The U.S. response to the June 28 Honduras coup, in which it joined Latin American nations in condemning Zelaya’s military overthrow, is widely seen as having drawn the sting from Chavez’s attacks on U.S. “imperialist” policies in the region.
Obama’s decision to close the Guantanamo Bay prison for foreign terrorism suspects and his pledge to withdraw from Iraq, reversing Bush policies that were major sources of anger in the region, should also make it easier for moderate governments to side with Washington.
Even moderate leaders in countries like Brazil and Chile had distanced themselves from the United States in recent years and expanded their ties with China and Europe.
Paulo Sotero, director of the Brazil Institute at the Woodrow Wilson Center in Washington, said Obama’s willingness to accept a compromise to allow Cuba back into the Organization of American States in June had shown a major difference in style and substance from the previous administration.
“I believe the approach of Obama is that the U.S. has to be in a listening position and in many instances in a learning position from the most successful democracies in the region,” he said.
“In that sense we have room for positive development.”
Despite winning plaudits for its approach on Honduras, the crisis is far from over and a failure to follow through on its support for Zelaya could yet divide the region. Conservatives in Washington have been critical of the backing for Zelaya.
“The disdain of U.S. foreign policy (for Central and South America) allowed Obama to pose as the good boy for now,” Sergio Paulo Muniz Costa, a historian and former Brazil delegate on the Inter-American Defense Board, wrote in Folha de Sao Paulo newspaper on Friday.
“It won’t let him hesitate to find friends and enemies when the vital interests of the country are threatened.”
Although Chavez went quiet on the issue for days after initially bellicose comments, he has thrust himself back to center stage by saying that U.S.-backed crisis talks in Costa Rica were dead before they started and that the White House had made a “grave error” in calling for negotiations.

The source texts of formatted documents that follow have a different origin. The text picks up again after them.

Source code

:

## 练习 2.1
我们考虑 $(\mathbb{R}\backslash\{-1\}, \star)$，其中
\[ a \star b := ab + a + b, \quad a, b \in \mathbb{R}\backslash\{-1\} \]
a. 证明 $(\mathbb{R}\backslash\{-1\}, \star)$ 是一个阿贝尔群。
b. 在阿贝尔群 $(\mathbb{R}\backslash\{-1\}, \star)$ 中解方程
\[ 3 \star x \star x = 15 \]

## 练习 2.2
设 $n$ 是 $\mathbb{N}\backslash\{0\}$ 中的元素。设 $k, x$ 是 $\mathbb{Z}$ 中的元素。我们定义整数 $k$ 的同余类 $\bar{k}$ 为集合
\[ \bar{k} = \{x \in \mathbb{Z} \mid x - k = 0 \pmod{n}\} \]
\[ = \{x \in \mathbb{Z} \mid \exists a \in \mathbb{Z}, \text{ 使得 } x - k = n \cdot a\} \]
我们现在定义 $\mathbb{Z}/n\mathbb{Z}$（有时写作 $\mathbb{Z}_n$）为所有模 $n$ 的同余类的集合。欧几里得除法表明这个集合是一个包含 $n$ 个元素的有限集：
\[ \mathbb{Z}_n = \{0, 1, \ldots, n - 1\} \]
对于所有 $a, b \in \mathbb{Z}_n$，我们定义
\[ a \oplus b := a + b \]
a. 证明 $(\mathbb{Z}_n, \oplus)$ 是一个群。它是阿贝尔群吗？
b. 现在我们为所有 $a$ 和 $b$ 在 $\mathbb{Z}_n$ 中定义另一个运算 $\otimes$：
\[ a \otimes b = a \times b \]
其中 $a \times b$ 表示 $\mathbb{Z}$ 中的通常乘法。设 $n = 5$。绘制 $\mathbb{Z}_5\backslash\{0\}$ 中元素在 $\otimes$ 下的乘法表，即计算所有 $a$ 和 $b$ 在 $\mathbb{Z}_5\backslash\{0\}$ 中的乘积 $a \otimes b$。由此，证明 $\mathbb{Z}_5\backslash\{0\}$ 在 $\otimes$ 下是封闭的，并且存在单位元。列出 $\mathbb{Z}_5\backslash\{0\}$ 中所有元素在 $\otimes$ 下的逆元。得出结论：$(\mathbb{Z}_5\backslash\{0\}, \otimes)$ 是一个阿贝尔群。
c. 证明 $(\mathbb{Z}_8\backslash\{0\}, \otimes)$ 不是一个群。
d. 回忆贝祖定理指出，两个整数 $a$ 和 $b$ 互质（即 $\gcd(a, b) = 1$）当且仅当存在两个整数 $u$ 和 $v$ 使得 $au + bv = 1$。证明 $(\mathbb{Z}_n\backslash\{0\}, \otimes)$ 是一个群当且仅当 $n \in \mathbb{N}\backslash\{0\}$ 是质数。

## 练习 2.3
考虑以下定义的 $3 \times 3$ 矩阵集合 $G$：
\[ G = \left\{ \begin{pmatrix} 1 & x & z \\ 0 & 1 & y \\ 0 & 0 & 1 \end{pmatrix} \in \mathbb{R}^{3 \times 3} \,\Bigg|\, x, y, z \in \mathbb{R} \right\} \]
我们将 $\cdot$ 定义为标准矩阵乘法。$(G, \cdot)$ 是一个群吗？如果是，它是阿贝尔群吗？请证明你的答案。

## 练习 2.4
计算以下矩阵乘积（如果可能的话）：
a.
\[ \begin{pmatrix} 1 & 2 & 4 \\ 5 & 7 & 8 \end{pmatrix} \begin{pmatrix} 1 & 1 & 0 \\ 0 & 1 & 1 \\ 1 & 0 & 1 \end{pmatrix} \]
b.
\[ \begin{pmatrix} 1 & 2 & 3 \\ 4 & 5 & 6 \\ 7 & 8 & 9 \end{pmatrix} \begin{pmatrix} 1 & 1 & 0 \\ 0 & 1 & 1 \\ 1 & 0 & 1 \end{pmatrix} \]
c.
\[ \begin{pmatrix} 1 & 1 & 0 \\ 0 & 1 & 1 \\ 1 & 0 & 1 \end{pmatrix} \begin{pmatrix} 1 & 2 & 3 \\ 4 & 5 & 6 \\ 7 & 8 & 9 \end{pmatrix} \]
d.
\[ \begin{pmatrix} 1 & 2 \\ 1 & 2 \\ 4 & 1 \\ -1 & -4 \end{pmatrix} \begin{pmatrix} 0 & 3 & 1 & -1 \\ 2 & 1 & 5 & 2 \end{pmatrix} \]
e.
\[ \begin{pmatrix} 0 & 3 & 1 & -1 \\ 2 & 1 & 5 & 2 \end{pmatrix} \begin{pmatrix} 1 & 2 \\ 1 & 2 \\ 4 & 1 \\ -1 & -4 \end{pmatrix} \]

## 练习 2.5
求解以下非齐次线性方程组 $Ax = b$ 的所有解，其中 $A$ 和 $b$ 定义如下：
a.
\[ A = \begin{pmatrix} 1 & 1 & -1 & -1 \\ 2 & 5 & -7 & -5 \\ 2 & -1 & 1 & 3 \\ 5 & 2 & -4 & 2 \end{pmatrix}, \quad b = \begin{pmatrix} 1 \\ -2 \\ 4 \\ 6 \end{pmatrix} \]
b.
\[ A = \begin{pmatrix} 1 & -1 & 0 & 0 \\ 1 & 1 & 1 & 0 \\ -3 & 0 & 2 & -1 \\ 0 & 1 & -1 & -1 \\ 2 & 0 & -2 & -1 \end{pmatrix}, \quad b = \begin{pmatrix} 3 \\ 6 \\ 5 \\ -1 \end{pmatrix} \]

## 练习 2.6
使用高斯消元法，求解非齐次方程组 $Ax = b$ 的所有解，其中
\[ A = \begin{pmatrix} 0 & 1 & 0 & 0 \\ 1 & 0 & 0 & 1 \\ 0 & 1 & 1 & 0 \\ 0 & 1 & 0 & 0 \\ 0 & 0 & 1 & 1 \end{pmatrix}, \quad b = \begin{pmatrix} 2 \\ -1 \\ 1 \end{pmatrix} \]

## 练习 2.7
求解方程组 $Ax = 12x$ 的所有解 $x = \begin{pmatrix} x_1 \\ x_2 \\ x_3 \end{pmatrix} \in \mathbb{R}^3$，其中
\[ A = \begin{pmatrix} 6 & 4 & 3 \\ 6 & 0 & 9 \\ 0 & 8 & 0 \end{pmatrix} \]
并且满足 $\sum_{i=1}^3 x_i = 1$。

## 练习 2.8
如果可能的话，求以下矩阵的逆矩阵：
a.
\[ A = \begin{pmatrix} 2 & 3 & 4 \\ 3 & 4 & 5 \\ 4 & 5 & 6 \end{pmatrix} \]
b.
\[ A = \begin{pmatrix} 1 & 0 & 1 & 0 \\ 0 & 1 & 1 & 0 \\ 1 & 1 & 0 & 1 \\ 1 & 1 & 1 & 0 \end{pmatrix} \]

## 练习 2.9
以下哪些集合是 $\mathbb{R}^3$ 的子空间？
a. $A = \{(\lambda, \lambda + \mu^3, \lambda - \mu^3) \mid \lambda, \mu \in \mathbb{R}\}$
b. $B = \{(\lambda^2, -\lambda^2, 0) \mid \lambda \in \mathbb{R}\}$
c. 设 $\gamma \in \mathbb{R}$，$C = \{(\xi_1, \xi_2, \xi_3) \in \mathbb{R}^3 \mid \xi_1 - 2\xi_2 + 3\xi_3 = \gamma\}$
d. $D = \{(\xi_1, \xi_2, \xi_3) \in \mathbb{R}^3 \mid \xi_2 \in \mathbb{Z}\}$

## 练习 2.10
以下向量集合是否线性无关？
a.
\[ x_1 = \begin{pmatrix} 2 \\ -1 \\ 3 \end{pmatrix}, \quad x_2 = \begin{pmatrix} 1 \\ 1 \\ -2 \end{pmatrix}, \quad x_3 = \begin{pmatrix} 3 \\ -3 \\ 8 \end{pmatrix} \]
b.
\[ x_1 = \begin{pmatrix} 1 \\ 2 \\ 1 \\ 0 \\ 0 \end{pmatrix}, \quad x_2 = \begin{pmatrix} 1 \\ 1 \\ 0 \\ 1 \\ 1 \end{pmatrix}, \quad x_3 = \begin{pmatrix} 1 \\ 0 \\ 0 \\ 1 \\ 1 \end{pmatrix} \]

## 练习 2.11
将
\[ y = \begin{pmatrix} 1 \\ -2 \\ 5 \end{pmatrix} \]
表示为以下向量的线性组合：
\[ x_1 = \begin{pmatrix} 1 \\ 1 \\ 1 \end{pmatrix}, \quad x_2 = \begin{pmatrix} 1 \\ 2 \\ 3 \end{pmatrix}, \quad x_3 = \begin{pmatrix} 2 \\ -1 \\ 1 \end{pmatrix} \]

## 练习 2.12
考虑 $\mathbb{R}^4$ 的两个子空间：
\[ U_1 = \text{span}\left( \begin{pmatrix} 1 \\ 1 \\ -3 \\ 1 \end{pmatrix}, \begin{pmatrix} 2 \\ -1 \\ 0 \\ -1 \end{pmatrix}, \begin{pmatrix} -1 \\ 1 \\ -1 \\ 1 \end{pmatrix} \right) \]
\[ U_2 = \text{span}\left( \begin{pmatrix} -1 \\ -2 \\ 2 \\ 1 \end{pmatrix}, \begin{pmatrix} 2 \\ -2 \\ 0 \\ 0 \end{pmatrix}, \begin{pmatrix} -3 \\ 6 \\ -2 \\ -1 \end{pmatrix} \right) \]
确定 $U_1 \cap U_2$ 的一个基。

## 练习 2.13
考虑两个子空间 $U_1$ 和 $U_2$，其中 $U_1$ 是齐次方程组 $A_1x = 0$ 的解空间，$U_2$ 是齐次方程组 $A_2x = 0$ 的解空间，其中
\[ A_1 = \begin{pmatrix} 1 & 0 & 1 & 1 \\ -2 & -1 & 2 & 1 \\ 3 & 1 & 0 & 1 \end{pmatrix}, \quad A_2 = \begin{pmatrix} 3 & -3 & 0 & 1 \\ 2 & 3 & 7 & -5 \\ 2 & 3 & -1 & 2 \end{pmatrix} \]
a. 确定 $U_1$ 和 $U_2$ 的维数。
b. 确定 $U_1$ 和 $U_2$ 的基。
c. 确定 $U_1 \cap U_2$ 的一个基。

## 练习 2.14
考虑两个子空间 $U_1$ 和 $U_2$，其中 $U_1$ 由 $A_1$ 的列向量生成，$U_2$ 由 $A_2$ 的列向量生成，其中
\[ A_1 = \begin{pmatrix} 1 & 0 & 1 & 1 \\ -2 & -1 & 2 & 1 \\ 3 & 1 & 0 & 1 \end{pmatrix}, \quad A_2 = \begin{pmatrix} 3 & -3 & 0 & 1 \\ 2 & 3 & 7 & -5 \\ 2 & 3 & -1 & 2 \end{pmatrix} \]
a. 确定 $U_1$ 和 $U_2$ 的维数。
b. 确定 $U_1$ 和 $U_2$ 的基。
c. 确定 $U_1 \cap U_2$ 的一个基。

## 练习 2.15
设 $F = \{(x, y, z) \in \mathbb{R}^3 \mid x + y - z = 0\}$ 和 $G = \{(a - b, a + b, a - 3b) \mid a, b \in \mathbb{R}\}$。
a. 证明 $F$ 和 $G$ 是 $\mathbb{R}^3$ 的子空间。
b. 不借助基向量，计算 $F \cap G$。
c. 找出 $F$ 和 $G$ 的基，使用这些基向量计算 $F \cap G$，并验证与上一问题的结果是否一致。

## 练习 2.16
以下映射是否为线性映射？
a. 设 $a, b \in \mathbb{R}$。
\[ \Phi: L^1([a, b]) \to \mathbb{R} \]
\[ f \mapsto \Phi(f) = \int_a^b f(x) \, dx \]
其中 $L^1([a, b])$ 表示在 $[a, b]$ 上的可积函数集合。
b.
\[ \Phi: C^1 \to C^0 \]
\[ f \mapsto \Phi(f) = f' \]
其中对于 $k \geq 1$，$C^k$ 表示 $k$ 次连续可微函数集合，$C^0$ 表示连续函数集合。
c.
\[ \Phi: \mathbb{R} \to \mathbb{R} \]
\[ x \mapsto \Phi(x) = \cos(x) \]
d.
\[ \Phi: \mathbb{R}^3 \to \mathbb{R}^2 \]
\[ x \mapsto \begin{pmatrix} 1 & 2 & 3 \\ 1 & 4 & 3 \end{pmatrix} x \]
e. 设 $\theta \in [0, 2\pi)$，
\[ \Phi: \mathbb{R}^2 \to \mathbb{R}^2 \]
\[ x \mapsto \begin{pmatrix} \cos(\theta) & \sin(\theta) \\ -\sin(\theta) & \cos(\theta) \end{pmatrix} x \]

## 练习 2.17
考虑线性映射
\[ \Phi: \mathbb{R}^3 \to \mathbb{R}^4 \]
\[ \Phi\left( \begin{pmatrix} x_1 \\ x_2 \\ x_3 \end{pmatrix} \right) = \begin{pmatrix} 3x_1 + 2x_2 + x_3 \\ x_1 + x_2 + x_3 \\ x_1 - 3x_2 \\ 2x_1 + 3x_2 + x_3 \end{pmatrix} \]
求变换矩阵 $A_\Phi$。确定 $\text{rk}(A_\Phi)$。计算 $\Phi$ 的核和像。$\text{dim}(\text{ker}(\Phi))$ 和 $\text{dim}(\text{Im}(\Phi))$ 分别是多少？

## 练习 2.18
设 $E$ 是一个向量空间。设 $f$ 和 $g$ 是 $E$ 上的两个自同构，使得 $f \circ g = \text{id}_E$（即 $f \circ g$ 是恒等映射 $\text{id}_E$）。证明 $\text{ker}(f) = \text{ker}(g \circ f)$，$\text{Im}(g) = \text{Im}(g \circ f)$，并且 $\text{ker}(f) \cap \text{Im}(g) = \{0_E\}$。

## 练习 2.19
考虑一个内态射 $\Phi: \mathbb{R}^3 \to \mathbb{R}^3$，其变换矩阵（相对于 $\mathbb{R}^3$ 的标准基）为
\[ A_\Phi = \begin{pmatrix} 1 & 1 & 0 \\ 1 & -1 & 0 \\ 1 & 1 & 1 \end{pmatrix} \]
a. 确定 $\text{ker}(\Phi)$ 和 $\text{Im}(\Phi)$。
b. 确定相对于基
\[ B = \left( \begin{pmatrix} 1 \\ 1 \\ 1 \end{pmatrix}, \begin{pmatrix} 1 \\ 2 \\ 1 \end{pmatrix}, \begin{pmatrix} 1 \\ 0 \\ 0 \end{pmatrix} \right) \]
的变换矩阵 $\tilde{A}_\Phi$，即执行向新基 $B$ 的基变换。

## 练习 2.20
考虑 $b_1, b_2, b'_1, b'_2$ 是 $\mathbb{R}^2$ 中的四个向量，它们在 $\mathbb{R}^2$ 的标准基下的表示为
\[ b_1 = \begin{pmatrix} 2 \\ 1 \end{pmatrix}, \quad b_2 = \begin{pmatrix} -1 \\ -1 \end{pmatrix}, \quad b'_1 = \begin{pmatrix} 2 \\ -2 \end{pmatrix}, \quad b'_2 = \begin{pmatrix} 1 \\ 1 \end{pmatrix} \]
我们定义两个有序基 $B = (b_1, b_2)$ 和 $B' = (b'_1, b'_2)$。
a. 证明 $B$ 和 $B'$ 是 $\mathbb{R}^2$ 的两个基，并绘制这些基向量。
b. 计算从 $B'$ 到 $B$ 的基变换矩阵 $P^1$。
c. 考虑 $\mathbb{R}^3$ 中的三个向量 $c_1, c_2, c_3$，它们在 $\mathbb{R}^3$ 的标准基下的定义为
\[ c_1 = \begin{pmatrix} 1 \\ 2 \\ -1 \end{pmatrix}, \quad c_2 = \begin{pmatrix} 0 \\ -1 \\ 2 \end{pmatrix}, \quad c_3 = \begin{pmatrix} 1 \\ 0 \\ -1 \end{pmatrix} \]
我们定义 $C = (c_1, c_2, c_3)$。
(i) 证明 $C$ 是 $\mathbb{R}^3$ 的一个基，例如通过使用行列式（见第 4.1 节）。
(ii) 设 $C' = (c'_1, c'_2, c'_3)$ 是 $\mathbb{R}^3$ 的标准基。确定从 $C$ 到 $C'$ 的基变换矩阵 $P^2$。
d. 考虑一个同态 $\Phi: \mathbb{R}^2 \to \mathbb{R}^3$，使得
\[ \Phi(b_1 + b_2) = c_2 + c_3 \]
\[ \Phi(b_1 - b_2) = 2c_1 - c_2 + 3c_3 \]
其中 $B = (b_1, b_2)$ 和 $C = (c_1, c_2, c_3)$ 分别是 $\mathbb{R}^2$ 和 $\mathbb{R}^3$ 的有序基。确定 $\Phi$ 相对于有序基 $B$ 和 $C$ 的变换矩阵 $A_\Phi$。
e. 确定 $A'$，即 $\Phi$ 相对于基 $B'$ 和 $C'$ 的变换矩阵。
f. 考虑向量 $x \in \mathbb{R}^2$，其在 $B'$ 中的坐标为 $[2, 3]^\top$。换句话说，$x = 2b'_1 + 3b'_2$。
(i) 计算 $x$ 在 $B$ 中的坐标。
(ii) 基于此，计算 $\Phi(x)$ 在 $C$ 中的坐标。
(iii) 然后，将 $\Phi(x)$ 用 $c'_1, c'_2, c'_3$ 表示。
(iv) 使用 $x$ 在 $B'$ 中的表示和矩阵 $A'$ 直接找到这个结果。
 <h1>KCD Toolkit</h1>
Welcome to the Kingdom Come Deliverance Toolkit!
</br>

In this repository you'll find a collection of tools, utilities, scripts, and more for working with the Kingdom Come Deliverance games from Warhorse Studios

In his weekly television show on Sunday, Chavez blamed the “Yankee empire” for the Honduran crisis, and in typically blunt fashion, told the U.S. president to “stop your dithering,” and do more to fix the problem.
Venezuela’s foreign ministry called U.S. Secretary of State Hillary Clinton “crude and aggressive” last week after she insinuated in a television interview that Chavez had gathered too much power and was silencing critics.
Pastor said Obama’s difficult challenge was to nurture better ties with countries on the left, many of whose policies were democratic and progressive, while dealing more firmly with leftist leaders who had “authoritarian tendencies.”
“I don’t know whether Obama can succeed in this because he cannot succeed unless Brazil takes some leadership on this issue -- they have been too quiet for too long,” he said.
Lula has positioned Brazil as a mediator between Chavez and Washington, maintaining friendly ties with both, but rarely criticizes the socialist leader’s policies or those of other radical leftists such as Bolivia’s Evo Morales.
Lula was the first Latin American leader invited to the White House after Obama took office and the U.S. president has made it clear that he sees Brazil as the most important U.S. partner in the region.
He urged Lula this week to help convince Iran that it should keep its nuclear activities peaceful, signaling a desire to see Brazil to play a more active global role.
“Obama and Lula share some things like being transformative figures in their own national contexts,” said Sotero. “I think there is a convergence there that is very interesting.”